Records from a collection

※

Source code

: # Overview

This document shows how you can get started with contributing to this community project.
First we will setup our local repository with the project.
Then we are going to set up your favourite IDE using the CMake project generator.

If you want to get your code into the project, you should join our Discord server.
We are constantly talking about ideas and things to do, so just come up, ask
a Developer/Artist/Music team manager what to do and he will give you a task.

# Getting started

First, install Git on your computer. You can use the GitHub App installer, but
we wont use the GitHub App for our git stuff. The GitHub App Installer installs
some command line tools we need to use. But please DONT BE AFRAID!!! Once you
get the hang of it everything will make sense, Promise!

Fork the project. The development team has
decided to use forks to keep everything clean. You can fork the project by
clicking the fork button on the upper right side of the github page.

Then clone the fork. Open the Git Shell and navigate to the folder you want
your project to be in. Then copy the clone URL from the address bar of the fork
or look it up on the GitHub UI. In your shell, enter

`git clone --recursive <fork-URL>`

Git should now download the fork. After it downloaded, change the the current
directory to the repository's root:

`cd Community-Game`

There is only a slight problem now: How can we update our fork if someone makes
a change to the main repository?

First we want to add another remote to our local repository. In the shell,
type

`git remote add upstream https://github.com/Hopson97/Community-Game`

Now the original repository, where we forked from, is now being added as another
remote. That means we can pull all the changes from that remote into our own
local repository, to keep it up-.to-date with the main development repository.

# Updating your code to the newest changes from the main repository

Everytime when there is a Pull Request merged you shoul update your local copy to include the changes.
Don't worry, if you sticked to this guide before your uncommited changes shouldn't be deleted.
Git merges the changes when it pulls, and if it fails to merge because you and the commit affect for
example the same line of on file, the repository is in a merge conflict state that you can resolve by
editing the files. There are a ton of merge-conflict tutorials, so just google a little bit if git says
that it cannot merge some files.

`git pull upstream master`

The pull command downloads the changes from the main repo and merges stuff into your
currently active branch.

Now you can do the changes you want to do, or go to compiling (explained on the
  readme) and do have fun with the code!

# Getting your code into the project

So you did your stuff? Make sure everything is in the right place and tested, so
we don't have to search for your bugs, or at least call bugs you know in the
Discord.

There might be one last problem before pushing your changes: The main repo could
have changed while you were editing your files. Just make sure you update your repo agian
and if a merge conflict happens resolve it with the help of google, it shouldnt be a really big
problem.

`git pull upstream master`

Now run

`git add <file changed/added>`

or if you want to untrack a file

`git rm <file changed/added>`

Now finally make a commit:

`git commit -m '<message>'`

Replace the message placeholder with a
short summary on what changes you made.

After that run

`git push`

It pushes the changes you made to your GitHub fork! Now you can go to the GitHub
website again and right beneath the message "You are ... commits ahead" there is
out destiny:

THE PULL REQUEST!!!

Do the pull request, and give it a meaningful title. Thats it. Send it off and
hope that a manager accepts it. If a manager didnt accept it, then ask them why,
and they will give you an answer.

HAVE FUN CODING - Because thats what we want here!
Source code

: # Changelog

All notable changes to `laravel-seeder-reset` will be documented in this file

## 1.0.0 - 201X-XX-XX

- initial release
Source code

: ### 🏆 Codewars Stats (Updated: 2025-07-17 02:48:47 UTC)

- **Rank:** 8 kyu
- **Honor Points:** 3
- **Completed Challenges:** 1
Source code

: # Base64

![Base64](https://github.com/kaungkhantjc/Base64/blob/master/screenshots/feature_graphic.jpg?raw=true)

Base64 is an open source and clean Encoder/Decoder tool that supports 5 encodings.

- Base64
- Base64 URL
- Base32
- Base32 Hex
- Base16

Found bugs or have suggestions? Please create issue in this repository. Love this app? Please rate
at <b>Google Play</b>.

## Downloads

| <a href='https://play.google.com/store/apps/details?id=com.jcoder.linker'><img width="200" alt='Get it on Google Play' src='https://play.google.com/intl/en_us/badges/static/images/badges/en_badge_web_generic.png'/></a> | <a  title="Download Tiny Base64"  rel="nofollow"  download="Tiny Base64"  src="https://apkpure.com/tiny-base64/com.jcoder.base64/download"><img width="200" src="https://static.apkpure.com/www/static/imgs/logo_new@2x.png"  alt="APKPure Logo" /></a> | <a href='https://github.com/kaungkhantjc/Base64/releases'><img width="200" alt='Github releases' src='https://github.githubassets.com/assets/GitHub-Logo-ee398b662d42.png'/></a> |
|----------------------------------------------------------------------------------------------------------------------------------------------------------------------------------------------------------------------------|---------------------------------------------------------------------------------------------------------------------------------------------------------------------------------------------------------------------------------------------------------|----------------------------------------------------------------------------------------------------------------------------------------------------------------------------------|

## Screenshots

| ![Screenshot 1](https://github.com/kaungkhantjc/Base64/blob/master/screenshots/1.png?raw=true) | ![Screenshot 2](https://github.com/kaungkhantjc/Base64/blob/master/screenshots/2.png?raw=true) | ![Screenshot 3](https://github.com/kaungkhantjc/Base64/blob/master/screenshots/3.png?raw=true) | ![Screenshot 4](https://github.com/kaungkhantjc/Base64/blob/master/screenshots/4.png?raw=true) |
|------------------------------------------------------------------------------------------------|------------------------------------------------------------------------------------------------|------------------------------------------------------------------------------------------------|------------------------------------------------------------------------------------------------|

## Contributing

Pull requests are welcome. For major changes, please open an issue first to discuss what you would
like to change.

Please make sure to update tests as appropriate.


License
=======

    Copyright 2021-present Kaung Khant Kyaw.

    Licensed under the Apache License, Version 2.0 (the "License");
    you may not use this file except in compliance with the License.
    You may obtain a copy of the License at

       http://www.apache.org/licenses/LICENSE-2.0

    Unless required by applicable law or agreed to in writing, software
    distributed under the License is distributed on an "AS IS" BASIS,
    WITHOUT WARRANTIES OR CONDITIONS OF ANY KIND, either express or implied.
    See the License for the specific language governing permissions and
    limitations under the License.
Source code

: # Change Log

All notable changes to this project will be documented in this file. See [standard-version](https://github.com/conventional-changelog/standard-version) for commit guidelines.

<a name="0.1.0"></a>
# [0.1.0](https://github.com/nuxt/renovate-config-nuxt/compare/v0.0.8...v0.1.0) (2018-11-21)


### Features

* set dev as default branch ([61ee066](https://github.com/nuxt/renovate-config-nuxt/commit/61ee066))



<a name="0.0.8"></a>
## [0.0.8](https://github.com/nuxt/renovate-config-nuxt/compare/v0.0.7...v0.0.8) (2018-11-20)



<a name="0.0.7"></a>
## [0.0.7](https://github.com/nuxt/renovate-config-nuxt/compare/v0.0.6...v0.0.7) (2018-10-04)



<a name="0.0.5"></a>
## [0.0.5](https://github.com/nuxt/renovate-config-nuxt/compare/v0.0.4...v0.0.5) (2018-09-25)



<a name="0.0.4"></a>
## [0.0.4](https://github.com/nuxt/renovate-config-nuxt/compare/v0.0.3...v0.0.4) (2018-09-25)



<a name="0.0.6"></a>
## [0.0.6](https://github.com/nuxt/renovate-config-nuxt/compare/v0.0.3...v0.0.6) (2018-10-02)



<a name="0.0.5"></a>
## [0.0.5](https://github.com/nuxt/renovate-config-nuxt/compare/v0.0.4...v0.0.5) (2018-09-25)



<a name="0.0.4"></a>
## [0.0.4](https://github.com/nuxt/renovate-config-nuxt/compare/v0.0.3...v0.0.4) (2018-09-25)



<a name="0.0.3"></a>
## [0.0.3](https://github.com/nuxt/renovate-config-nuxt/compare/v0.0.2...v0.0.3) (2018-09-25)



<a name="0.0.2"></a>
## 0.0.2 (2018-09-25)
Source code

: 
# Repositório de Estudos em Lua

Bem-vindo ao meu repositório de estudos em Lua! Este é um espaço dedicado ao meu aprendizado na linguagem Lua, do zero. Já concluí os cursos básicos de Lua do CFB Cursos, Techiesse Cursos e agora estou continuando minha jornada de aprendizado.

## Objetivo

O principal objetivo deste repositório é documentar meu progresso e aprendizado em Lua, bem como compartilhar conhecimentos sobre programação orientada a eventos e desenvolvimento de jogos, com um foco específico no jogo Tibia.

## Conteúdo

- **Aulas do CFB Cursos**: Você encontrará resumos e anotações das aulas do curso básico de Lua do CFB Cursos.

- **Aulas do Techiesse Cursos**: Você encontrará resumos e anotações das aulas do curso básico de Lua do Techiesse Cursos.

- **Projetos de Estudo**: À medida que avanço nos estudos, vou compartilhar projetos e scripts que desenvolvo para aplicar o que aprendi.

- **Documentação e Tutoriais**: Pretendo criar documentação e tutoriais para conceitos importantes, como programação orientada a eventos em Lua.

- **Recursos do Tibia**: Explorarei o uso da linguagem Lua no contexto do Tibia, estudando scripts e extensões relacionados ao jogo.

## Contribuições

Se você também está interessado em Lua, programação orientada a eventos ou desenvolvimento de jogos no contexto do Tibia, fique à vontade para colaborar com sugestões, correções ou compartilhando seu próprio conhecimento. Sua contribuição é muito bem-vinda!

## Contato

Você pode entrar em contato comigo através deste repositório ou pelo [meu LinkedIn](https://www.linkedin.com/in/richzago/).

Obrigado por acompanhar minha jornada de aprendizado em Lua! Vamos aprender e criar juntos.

※

### [What you need to do]
From the records above, pull every line that has the string "config" and copy it.

### [Response area]
# [0.1.0](https://github.com/nuxt/renovate-config-nuxt/compare/v0.0.8...v0.1.0) (2018-11-21)
* set dev as default branch ([61ee066](https://github.com/nuxt/renovate-config-nuxt/commit/61ee066))
## [0.0.8](https://github.com/nuxt/renovate-config-nuxt/compare/v0.0.7...v0.0.8) (2018-11-20)
## [0.0.7](https://github.com/nuxt/renovate-config-nuxt/compare/v0.0.6...v0.0.7) (2018-10-04)
## [0.0.5](https://github.com/nuxt/renovate-config-nuxt/compare/v0.0.4...v0.0.5) (2018-09-25)
## [0.0.4](https://github.com/nuxt/renovate-config-nuxt/compare/v0.0.3...v0.0.4) (2018-09-25)
## [0.0.6](https://github.com/nuxt/renovate-config-nuxt/compare/v0.0.3...v0.0.6) (2018-10-02)
## [0.0.5](https://github.com/nuxt/renovate-config-nuxt/compare/v0.0.4...v0.0.5) (2018-09-25)
## [0.0.4](https://github.com/nuxt/renovate-config-nuxt/compare/v0.0.3...v0.0.4) (2018-09-25)
## [0.0.3](https://github.com/nuxt/renovate-config-nuxt/compare/v0.0.2...v0.0.3) (2018-09-25)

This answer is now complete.